▸ Assignment: Copy out every line of the records in which "itshape" can be found.

▸ Dataset extract:
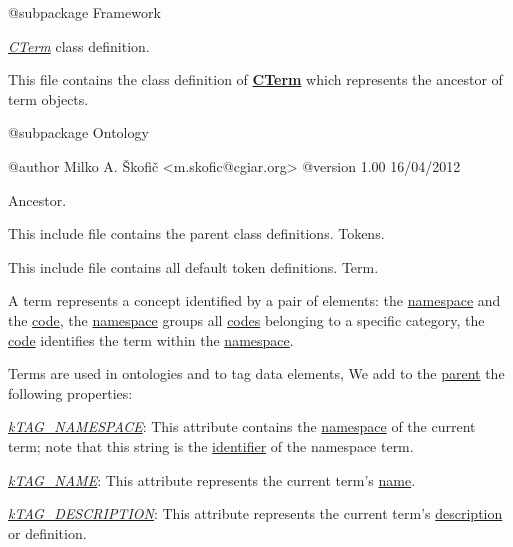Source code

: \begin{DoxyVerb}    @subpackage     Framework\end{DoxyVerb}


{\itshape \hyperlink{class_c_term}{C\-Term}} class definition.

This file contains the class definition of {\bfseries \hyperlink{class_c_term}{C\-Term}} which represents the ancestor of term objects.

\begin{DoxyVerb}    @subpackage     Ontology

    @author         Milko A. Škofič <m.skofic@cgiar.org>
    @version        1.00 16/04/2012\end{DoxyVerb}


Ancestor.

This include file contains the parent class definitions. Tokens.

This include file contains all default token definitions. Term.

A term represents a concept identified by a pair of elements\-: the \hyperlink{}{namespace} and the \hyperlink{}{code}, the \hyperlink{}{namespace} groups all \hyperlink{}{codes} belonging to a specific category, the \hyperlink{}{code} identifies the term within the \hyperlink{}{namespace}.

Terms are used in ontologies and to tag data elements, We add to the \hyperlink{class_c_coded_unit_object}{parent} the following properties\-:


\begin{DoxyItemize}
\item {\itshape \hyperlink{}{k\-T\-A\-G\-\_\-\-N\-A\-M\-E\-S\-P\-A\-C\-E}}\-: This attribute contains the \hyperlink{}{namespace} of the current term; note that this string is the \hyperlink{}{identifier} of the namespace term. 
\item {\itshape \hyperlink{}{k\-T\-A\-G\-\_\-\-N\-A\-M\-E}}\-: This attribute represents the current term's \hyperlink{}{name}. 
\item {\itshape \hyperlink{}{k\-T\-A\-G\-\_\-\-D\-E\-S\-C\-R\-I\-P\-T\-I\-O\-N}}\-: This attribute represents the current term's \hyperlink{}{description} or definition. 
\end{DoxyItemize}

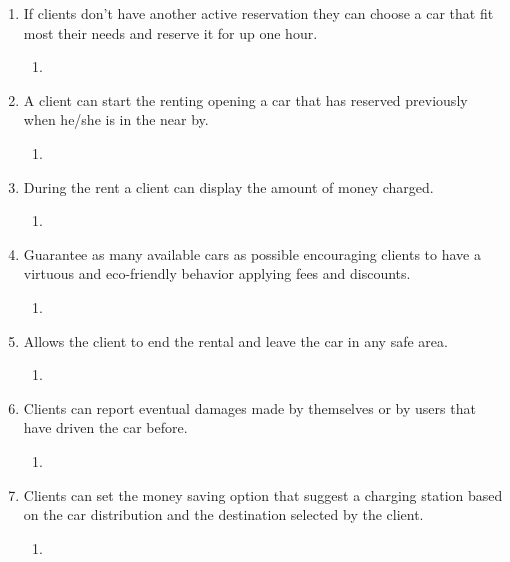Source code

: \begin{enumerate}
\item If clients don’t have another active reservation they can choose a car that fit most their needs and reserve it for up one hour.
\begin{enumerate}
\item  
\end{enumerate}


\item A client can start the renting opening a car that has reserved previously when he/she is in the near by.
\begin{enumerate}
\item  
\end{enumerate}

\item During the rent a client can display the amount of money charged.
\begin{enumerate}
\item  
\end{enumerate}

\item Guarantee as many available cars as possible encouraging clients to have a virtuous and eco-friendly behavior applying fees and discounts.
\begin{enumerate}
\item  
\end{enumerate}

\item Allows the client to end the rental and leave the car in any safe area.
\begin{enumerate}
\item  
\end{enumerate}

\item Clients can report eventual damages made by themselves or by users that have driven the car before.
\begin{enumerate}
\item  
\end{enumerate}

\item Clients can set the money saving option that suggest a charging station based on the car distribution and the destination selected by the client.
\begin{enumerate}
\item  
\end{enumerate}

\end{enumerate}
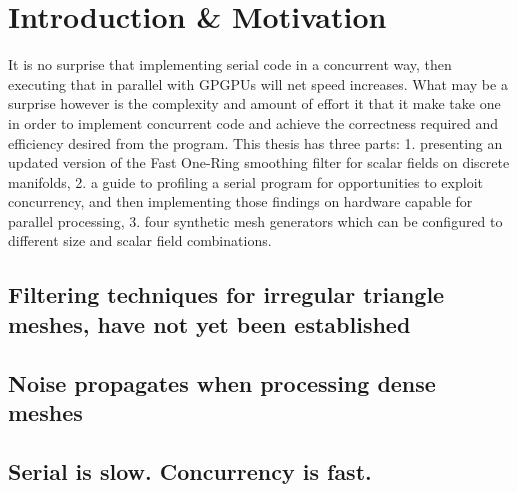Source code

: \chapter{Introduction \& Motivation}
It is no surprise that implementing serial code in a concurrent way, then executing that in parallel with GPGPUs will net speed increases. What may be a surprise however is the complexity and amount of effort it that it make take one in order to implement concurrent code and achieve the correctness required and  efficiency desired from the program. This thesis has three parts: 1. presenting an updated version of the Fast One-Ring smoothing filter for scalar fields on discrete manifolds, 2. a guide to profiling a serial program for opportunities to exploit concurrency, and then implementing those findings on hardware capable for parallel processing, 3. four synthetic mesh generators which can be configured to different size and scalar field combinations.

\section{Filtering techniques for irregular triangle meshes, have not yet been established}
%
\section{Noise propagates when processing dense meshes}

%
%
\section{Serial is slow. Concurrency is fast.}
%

▸ Expected answer:
{\itshape \hyperlink{class_c_term}{C\-Term}} class definition.
\item {\itshape \hyperlink{}{k\-T\-A\-G\-\_\-\-N\-A\-M\-E\-S\-P\-A\-C\-E}}\-: This attribute contains the \hyperlink{}{namespace} of the current term; note that this string is the \hyperlink{}{identifier} of the namespace term. 
\item {\itshape \hyperlink{}{k\-T\-A\-G\-\_\-\-N\-A\-M\-E}}\-: This attribute represents the current term's \hyperlink{}{name}. 
\item {\itshape \hyperlink{}{k\-T\-A\-G\-\_\-\-D\-E\-S\-C\-R\-I\-P\-T\-I\-O\-N}}\-: This attribute represents the current term's \hyperlink{}{description} or definition. 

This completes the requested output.